The work remains in early stages; since last summer, when the association executed a rent-free lease with the county, staff have spent much of their time there just clearing out scrap metal and trash.

In January, a UC cotton researcher moved into one of the facility's laboratories, and two more UC scientists are on the way.

Meanwhile, ag companies have expressed interest in setting up shop in some of the station's vacant greenhouses, labs, storage sheds and acreage, Palla said. They have proposed conducting their own research work on crops ranging from potatoes to grapes, he said.

Any such leases would need to be approved by the county, which has set aside $200,000 to support programs at the station. None of that money has been spent so far, a county official said.

Part of the arrangement with the county requires that any revenues generated at the site be reinvested there.

Student link

The college district has its own connection to the property: It owns tractors and other equipment left behind when the U.S. Department of Agriculture moved out last year.

The district's main interest now is in opening opportunities for students pursuing careers in agriculture.

"It was too valuable a facility to let the government just board it up," said the district's associate vice chancellor of governmental and external relations, Michele Bresso.

Told of a potential cooperative effort by Rep. Kevin McCarthy, R-Bakersfield, the college district has agreed to lease the equipment to Palla's group in exchange for student internships with on-site researchers.

"Our goal as a partner is to provide hands-on work experience and internship opportunities for our students," Bresso added.

Buzz on bee research

Among the proposals that have generated the most interest is bee research.

This is partly because bees are crucial to pollinating the county's almond crop, but also because their populations have suffered greatly in recent years amid a mysterious disorder and a loss of forage.

Over the years, a USDA bee expert has done some seasonal work at the cotton station. Private companies want that activity to resume and expand.

"We're giving it every shot," said Paramount Farms' bee biologist Gordon Wardell, who has been supportive of Palla's efforts. "We're trying to pull something together."

The cotton association has been in talks with Project Apis M, a nonprofit group established by beekeepers and growers in 2006.
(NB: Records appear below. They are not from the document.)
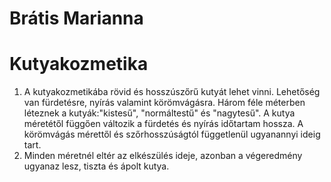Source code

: # Brátis Marianna
# Kutyakozmetika

1. A kutyakozmetikába rövid és hosszúszőrű kutyát lehet vinni. Lehetőség van fürdetésre, nyírás valamint körömvágásra. Három féle méterben léteznek a kutyák:"kistesű", "normáltestű" és "nagytesű". A kutya méretétől függően változik a fürdetés és nyírás időtartam hossza. A körömvágás mérettől és szőrhosszúságtól függetlenül ugyanannyi ideig tart.
2. Minden méretnél eltér az elkészülés ideje, azonban a végeredmény ugyanaz lesz, tiszta és ápolt kutya.
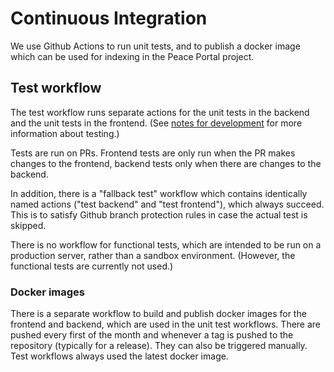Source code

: # Continuous Integration

We use Github Actions to run unit tests, and to publish a docker image which can be used for indexing in the Peace Portal project.

## Test workflow

The test workflow runs separate actions for the unit tests in the backend and the unit tests in the frontend. (See [notes for development](./Notes-for-development.md#testing) for more information about testing.)

Tests are run on PRs. Frontend tests are only run when the PR makes changes to the frontend, backend tests only when there are changes to the backend.

In addition, there is a "fallback test" workflow which contains identically named actions ("test backend" and "test frontend"), which always succeed. This is to satisfy Github branch protection rules in case the actual test is skipped.

There is no workflow for functional tests, which are intended to be run on a production server, rather than a sandbox environment. (However, the functional tests are currently  not used.)

### Docker images

There is a separate workflow to build and publish docker images for the frontend and backend, which are used in the unit test workflows. There are pushed every first of the month and whenever a tag is pushed to the repository (typically for a release). They can also be triggered manually. Test workflows always used the latest docker image.
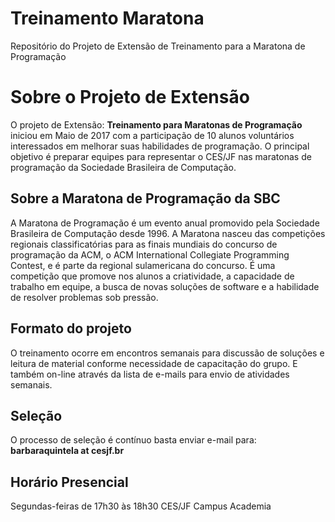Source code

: # Treinamento Maratona
Repositório do Projeto de Extensão de Treinamento para a Maratona de Programação 


# Sobre o Projeto de Extensão

O projeto de Extensão: **Treinamento para Maratonas de Programação** iniciou em Maio de 2017 com a participação de 10 alunos voluntários interessados em melhorar suas habilidades de programação. O principal objetivo é preparar equipes para representar o CES/JF nas maratonas de programação da Sociedade Brasileira de Computação.

## Sobre a Maratona de Programação da SBC

A Maratona de Programação é um evento anual promovido pela Sociedade Brasileira de Computação desde 1996. A Maratona nasceu das competições regionais classificatórias para as finais mundiais do concurso de programação da ACM, o ACM International Collegiate Programming Contest, e é parte da regional sulamericana do concurso. É uma competição que promove nos alunos a criatividade, a capacidade de trabalho em equipe, a busca de novas soluções de software e a habilidade de resolver problemas sob pressão.

## Formato do projeto

O treinamento ocorre em encontros semanais para discussão de soluções e leitura de material conforme necessidade de capacitação do grupo. E também on-line através da lista de e-mails para envio de atividades semanais.

## Seleção

O processo de seleção é contínuo basta enviar e-mail para: **barbaraquintela at cesjf.br** 

## Horário Presencial 

Segundas-feiras de 17h30 às 18h30 CES/JF Campus Academia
Under the best-case scenario, the USDA would move a researcher from its Tucson, Ariz., bee laboratory to the cotton station, said Apis M's executive director, Christi Heintz.

"It's one of our highest priorities," she said.

But that could take a long time, she said, so in the meantime the goal is to establish what's known as a "technology transfer" program in which government agencies disseminate promising technologies and skills for general use.

Palla, who is more familiar with cotton than bees and almonds, shares Apis M's and Paramount's enthusiasm for attracting a bee researcher. But he said he's open to other opportunities, too.

"We'd be delighted to work with any private group that's interested in using any part of the facility," he said, "if it's compatible with other types of research that we have as priorities there."